RD indicates rate difference.

FIGURE 2.: For the target date of 1 September 2020, point estimates (95% confidence intervals) for the ratios in the expected relative growth of COVID-19 cases (A) and deaths (B) under early and delayed implementation of the public masking mandate over time.

We observed similar patterns but larger long-term associations for COVID-19 deaths (Figure 2B ). Specifically, the expected change in COVID-19 deaths after 60 days was 1.44 (95% CI = 1.29, 1.58) with early implementation and 1.71 (95% CI = 1.51, 1.90) with delayed implementation for an adjusted ratio of 0.84 (95% CI = 0.76, 0.93). Thus, early implementation of the state-level public masking mandate was associated with a 16% relative reduction in the change of COVID-19 deaths after 2 months. For both endpoints, similar patterns were seen on the absolute scale (Table 2 ).

As expected, however, associations were considerably larger when using an unadjusted approach (eTable 1; https://links.lww.com/EDE/B888 ). For example, the unadjusted ratios at 60 days were 0.72 (95% CI = 0.61, 0.85) for cases and 0.71 (95% CI = 0.59, 0.85) for deaths. Thus, failing to adjust for state-level measured confounders increased the estimated 2-month associations from 9% to 28% for the case outcome and from 16% to 29% for the death outcome.

In the secondary analysis defining the target date according to the relaxation of stay-at-home orders, there were only eight states considered “early” implementers: Connecticut, Delaware, Illinois, Massachusetts, Maine, New Mexico, New York, and Rhode Island. This secondary analysis resulted in qualitatively similar conclusions to the primary one: early implementation of the public masking mandate was associated with reduced growth in COVID-19 and the associations strengthened over time (eFigure 2; https://links.lww.com/EDE/B888 ). However, the longer-term associations were much stronger for confirmed cases and weaker for deaths. Specifically, the 60-day adjusted ratios were 0.71 (95% CI = 0.66, 0.77) for the case endpoint and 0.92 (95% CI = 0.87, 0.98) for the death endpoint. These results highlighted how asking different research questions (i.e., mandate by 1 September 2020 versus by lifting a stay-at-home order) can yield qualitatively similar, but quantitatively different conclusions. Altogether, implementation of a state-level public masking mandate prior to lifting a stay-at-home order was associated with a 29% relative reduction in new cases and an 8% relative reduction in new deaths after 2 months. As before, larger associations were seen when using an unadjusted estimation approach (eTable 2; https://links.lww.com/EDE/B888 ).

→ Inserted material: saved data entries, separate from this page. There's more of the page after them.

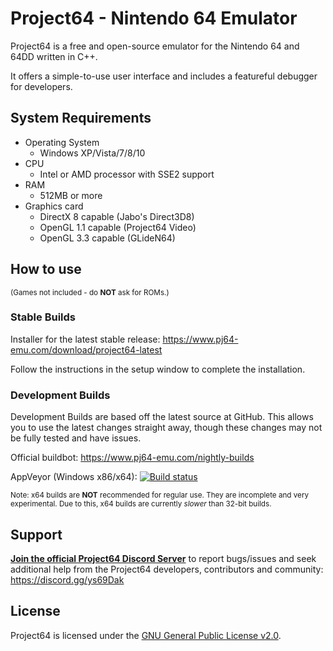 # Project64 - Nintendo 64 Emulator

Project64 is a free and open-source emulator for the Nintendo 64 and 64DD written in C++.

It offers a simple-to-use user interface and includes a featureful debugger for developers.

## System Requirements

* Operating System
  * Windows XP/Vista/7/8/10
* CPU
  * Intel or AMD processor with SSE2 support
* RAM
  * 512MB or more
* Graphics card
  * DirectX 8 capable (Jabo's Direct3D8)
  * OpenGL 1.1 capable (Project64 Video)
  * OpenGL 3.3 capable (GLideN64)

## How to use

<sub>(Games not included - do **NOT** ask for ROMs.)</sub>

### Stable Builds

Installer for the latest stable release: https://www.pj64-emu.com/download/project64-latest

Follow the instructions in the setup window to complete the installation.

### Development Builds

Development Builds are based off the latest source at GitHub. This allows you to use the latest changes straight away, though these changes may not be fully tested and have issues. 

Official buildbot: https://www.pj64-emu.com/nightly-builds

AppVeyor (Windows x86/x64): [![Build status](https://ci.appveyor.com/api/projects/status/sbtwyhaexslyhgx3?svg=true
)](https://ci.appveyor.com/project/project64/project64/branch/master)

<sub>Note: x64 builds are **NOT** recommended for regular use. They are incomplete and very experimental. Due to this, x64 builds are currently _slower_ than 32-bit builds.</sub>

## Support

[**Join the official Project64 Discord Server**](https://discord.gg/ys69Dak) to report bugs/issues and seek additional help from the Project64 developers, contributors and community: https://discord.gg/ys69Dak

## License

Project64 is licensed under the
[GNU General Public License v2.0](https://www.gnu.org/licenses/old-licenses/gpl-2.0.en.html).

There were several limitations to our findings. First, our analyses may be subject to bias due to unmeasured confounding, incomplete control for measured confounders, and complex dependence. As previously discussed, examples of unmeasured common causes of the masking policy and COVID-19 outcomes included the (perceived) epidemic trajectory, the (perceived) compliance with prior public health policies, and the strength of the state’s public health department. There are likely many other factors; indeed, the spatial–temporal waxing and waning of COVID-19 is still poorly understood. Nonetheless, given the apparent differences between early and delayed states on measured confounders (e.g., population demographics and prior COVID-19 outcomes as shown in Table 1 ), we expected that our adjusted results were closer to the true effect than the unadjusted results. Of course, it is always possible that the unmeasured confounders balanced out the impact of the measured confounders.

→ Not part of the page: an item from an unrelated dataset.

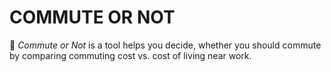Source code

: # COMMUTE OR NOT
🚗 *Commute or Not* is a tool helps you decide, whether you should commute by comparing commuting cost vs. cost of living near work.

Second, our adjusted analyses may be subject to bias due to incomplete control for measured confounding. As commonly occurring, the set of potential confounders was high dimensional, especially relative to our sample size (N=50 states). To improve data support and reduce the potential for bias due to violations of the positivity assumption,^{33} we reduced the confounder set based on univariate associations with the outcome. This approach should help avoid controlling for instrumental variables but also risks exclusion of a key confounder that is weakly associated with the outcome. In this application, the minimum and maximum of the estimated propensity scores were far from 0 and 1 (eTable 3; https://links.lww.com/EDE/B888 ).

Third, our causal model explicitly assumed independence between states. Due to the infectious nature of COVID-19 and travel between states, this assumption was likely to be violated. In cluster randomized trials, such interference is expected to bias the effect towards the null^{52} ; however, in settings with complex network dependence, the impact of interference can be unpredictable.^{53} In all scenarios, ignoring interference and other sources of dependence will cause our confidence intervals to be overly precise. Future work could partially relax this assumption by adjusting for the preexposure COVID-19 outcomes of neighboring states.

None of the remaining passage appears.